▸ Records shown:

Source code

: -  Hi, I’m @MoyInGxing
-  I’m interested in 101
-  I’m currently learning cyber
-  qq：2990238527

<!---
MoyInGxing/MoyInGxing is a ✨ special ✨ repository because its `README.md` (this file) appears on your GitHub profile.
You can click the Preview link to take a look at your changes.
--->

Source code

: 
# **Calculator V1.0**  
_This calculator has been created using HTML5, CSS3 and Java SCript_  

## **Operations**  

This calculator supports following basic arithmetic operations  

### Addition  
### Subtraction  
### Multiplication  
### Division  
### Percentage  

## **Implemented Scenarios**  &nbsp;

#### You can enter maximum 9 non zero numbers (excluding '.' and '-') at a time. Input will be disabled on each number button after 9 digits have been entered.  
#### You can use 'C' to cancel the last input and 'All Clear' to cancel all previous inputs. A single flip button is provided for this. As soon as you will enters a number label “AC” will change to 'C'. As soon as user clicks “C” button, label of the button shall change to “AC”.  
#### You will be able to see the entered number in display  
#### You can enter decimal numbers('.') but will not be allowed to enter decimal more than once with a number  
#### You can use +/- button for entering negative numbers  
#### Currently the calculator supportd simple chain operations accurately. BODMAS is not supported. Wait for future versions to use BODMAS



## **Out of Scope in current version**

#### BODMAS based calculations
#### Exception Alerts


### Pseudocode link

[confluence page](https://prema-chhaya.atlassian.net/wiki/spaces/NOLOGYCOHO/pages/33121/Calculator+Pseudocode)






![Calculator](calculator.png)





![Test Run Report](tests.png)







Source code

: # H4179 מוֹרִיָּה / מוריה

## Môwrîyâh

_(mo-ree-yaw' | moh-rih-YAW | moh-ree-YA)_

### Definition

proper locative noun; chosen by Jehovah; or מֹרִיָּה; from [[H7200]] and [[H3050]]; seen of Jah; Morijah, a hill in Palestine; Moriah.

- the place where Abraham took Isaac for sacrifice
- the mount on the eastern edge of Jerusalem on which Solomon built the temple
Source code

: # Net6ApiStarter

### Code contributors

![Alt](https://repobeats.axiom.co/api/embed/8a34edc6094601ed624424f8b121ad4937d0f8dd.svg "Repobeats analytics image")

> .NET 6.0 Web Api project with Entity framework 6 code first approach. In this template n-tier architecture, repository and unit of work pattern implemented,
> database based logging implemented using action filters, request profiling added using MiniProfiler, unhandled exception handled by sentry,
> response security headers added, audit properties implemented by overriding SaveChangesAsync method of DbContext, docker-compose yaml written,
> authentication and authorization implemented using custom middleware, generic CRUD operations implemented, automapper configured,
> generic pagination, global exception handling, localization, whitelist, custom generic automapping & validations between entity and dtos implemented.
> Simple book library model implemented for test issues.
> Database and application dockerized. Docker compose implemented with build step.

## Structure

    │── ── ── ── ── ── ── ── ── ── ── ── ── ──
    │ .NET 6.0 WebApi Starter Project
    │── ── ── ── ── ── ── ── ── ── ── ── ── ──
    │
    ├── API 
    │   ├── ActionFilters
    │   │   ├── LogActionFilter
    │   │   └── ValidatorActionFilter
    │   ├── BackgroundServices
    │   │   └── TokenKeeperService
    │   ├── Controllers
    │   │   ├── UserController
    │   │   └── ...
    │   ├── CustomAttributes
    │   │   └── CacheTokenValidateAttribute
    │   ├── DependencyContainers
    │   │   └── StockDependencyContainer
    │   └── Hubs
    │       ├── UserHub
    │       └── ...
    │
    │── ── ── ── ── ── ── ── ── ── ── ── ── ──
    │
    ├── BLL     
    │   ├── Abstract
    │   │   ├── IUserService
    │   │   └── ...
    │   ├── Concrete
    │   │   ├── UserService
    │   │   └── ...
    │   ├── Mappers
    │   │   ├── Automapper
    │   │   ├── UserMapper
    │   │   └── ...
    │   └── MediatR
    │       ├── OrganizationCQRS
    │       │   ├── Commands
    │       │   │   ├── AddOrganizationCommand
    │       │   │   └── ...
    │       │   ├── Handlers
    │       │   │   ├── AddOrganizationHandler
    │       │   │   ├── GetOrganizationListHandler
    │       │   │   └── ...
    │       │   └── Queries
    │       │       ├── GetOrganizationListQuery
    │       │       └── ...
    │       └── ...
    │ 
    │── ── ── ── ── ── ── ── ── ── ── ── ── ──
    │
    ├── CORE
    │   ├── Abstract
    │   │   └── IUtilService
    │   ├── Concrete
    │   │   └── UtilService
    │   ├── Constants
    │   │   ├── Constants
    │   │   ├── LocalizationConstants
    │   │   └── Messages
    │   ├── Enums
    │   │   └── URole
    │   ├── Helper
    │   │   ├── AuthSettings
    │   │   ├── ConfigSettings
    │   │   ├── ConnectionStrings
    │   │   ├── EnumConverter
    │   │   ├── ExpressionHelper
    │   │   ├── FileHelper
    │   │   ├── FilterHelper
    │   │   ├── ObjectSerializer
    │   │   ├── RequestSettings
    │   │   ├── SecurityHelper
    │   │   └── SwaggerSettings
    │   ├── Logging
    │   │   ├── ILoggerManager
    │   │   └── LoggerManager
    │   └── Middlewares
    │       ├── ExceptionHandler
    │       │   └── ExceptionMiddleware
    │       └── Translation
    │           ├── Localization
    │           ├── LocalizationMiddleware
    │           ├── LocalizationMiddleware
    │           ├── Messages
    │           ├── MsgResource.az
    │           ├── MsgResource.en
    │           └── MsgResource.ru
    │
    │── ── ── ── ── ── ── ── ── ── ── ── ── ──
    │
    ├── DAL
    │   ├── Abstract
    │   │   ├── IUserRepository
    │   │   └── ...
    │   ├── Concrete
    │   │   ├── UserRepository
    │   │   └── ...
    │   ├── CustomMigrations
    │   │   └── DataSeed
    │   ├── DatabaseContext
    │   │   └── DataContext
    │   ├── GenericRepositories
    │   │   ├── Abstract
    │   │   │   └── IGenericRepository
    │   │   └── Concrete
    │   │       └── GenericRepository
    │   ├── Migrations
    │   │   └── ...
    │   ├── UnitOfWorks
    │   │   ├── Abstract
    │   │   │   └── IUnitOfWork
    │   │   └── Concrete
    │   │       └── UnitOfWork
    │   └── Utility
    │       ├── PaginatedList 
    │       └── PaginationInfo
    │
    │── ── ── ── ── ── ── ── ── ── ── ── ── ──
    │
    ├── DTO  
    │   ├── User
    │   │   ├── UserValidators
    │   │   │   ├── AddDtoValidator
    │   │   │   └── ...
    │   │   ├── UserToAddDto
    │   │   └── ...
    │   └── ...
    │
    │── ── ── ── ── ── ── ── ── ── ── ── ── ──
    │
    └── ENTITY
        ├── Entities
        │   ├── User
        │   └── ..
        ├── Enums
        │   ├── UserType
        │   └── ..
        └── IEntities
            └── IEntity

▸ Task instructions: Nothing should be left out. Reproduce all the entries precisely.

▸ Answer to this problem:
Source code

: -  Hi, I’m @MoyInGxing
-  I’m interested in 101
-  I’m currently learning cyber
-  qq：2990238527

<!---
MoyInGxing/MoyInGxing is a ✨ special ✨ repository because its `README.md` (this file) appears on your GitHub profile.
You can click the Preview link to take a look at your changes.
--->

Source code

: 
# **Calculator V1.0**  
_This calculator has been created using HTML5, CSS3 and Java SCript_  

## **Operations**  

This calculator supports following basic arithmetic operations  

### Addition  
### Subtraction  
### Multiplication  
### Division  
### Percentage  

## **Implemented Scenarios**  &nbsp;

#### You can enter maximum 9 non zero numbers (excluding '.' and '-') at a time. Input will be disabled on each number button after 9 digits have been entered.  
#### You can use 'C' to cancel the last input and 'All Clear' to cancel all previous inputs. A single flip button is provided for this. As soon as you will enters a number label “AC” will change to 'C'. As soon as user clicks “C” button, label of the button shall change to “AC”.  
#### You will be able to see the entered number in display  
#### You can enter decimal numbers('.') but will not be allowed to enter decimal more than once with a number  
#### You can use +/- button for entering negative numbers  
#### Currently the calculator supportd simple chain operations accurately. BODMAS is not supported. Wait for future versions to use BODMAS



## **Out of Scope in current version**

#### BODMAS based calculations
#### Exception Alerts


### Pseudocode link

[confluence page](https://prema-chhaya.atlassian.net/wiki/spaces/NOLOGYCOHO/pages/33121/Calculator+Pseudocode)






![Calculator](calculator.png)





![Test Run Report](tests.png)







Source code

: # H4179 מוֹרִיָּה / מוריה

## Môwrîyâh

_(mo-ree-yaw' | moh-rih-YAW | moh-ree-YA)_

### Definition

proper locative noun; chosen by Jehovah; or מֹרִיָּה; from [[H7200]] and [[H3050]]; seen of Jah; Morijah, a hill in Palestine; Moriah.

- the place where Abraham took Isaac for sacrifice
- the mount on the eastern edge of Jerusalem on which Solomon built the temple
Source code

: # Net6ApiStarter

### Code contributors

![Alt](https://repobeats.axiom.co/api/embed/8a34edc6094601ed624424f8b121ad4937d0f8dd.svg "Repobeats analytics image")

> .NET 6.0 Web Api project with Entity framework 6 code first approach. In this template n-tier architecture, repository and unit of work pattern implemented,
> database based logging implemented using action filters, request profiling added using MiniProfiler, unhandled exception handled by sentry,
> response security headers added, audit properties implemented by overriding SaveChangesAsync method of DbContext, docker-compose yaml written,
> authentication and authorization implemented using custom middleware, generic CRUD operations implemented, automapper configured,
> generic pagination, global exception handling, localization, whitelist, custom generic automapping & validations between entity and dtos implemented.
> Simple book library model implemented for test issues.
> Database and application dockerized. Docker compose implemented with build step.

## Structure

    │── ── ── ── ── ── ── ── ── ── ── ── ── ──
    │ .NET 6.0 WebApi Starter Project
    │── ── ── ── ── ── ── ── ── ── ── ── ── ──
    │
    ├── API 
    │   ├── ActionFilters
    │   │   ├── LogActionFilter
    │   │   └── ValidatorActionFilter
    │   ├── BackgroundServices
    │   │   └── TokenKeeperService
    │   ├── Controllers
    │   │   ├── UserController
    │   │   └── ...
    │   ├── CustomAttributes
    │   │   └── CacheTokenValidateAttribute
    │   ├── DependencyContainers
    │   │   └── StockDependencyContainer
    │   └── Hubs
    │       ├── UserHub
    │       └── ...
    │
    │── ── ── ── ── ── ── ── ── ── ── ── ── ──
    │
    ├── BLL     
    │   ├── Abstract
    │   │   ├── IUserService
    │   │   └── ...
    │   ├── Concrete
    │   │   ├── UserService
    │   │   └── ...
    │   ├── Mappers
    │   │   ├── Automapper
    │   │   ├── UserMapper
    │   │   └── ...
    │   └── MediatR
    │       ├── OrganizationCQRS
    │       │   ├── Commands
    │       │   │   ├── AddOrganizationCommand
    │       │   │   └── ...
    │       │   ├── Handlers
    │       │   │   ├── AddOrganizationHandler
    │       │   │   ├── GetOrganizationListHandler
    │       │   │   └── ...
    │       │   └── Queries
    │       │       ├── GetOrganizationListQuery
    │       │       └── ...
    │       └── ...
    │ 
    │── ── ── ── ── ── ── ── ── ── ── ── ── ──
    │
    ├── CORE
    │   ├── Abstract
    │   │   └── IUtilService
    │   ├── Concrete
    │   │   └── UtilService
    │   ├── Constants
    │   │   ├── Constants
    │   │   ├── LocalizationConstants
    │   │   └── Messages
    │   ├── Enums
    │   │   └── URole
    │   ├── Helper
    │   │   ├── AuthSettings
    │   │   ├── ConfigSettings
    │   │   ├── ConnectionStrings
    │   │   ├── EnumConverter
    │   │   ├── ExpressionHelper
    │   │   ├── FileHelper
    │   │   ├── FilterHelper
    │   │   ├── ObjectSerializer
    │   │   ├── RequestSettings
    │   │   ├── SecurityHelper
    │   │   └── SwaggerSettings
    │   ├── Logging
    │   │   ├── ILoggerManager
    │   │   └── LoggerManager
    │   └── Middlewares
    │       ├── ExceptionHandler
    │       │   └── ExceptionMiddleware
    │       └── Translation
    │           ├── Localization
    │           ├── LocalizationMiddleware
    │           ├── LocalizationMiddleware
    │           ├── Messages
    │           ├── MsgResource.az
    │           ├── MsgResource.en
    │           └── MsgResource.ru
    │
    │── ── ── ── ── ── ── ── ── ── ── ── ── ──
    │
    ├── DAL
    │   ├── Abstract
    │   │   ├── IUserRepository
    │   │   └── ...
    │   ├── Concrete
    │   │   ├── UserRepository
    │   │   └── ...
    │   ├── CustomMigrations
    │   │   └── DataSeed
    │   ├── DatabaseContext
    │   │   └── DataContext
    │   ├── GenericRepositories
    │   │   ├── Abstract
    │   │   │   └── IGenericRepository
    │   │   └── Concrete
    │   │       └── GenericRepository
    │   ├── Migrations
    │   │   └── ...
    │   ├── UnitOfWorks
    │   │   ├── Abstract
    │   │   │   └── IUnitOfWork
    │   │   └── Concrete
    │   │       └── UnitOfWork
    │   └── Utility
    │       ├── PaginatedList 
    │       └── PaginationInfo
    │
    │── ── ── ── ── ── ── ── ── ── ── ── ── ──
    │
    ├── DTO  
    │   ├── User
    │   │   ├── UserValidators
    │   │   │   ├── AddDtoValidator
    │   │   │   └── ...
    │   │   ├── UserToAddDto
    │   │   └── ...
    │   └── ...
    │
    │── ── ── ── ── ── ── ── ── ── ── ── ── ──
    │
    └── ENTITY
        ├── Entities
        │   ├── User
        │   └── ..
        ├── Enums
        │   ├── UserType
        │   └── ..
        └── IEntities
            └── IEntity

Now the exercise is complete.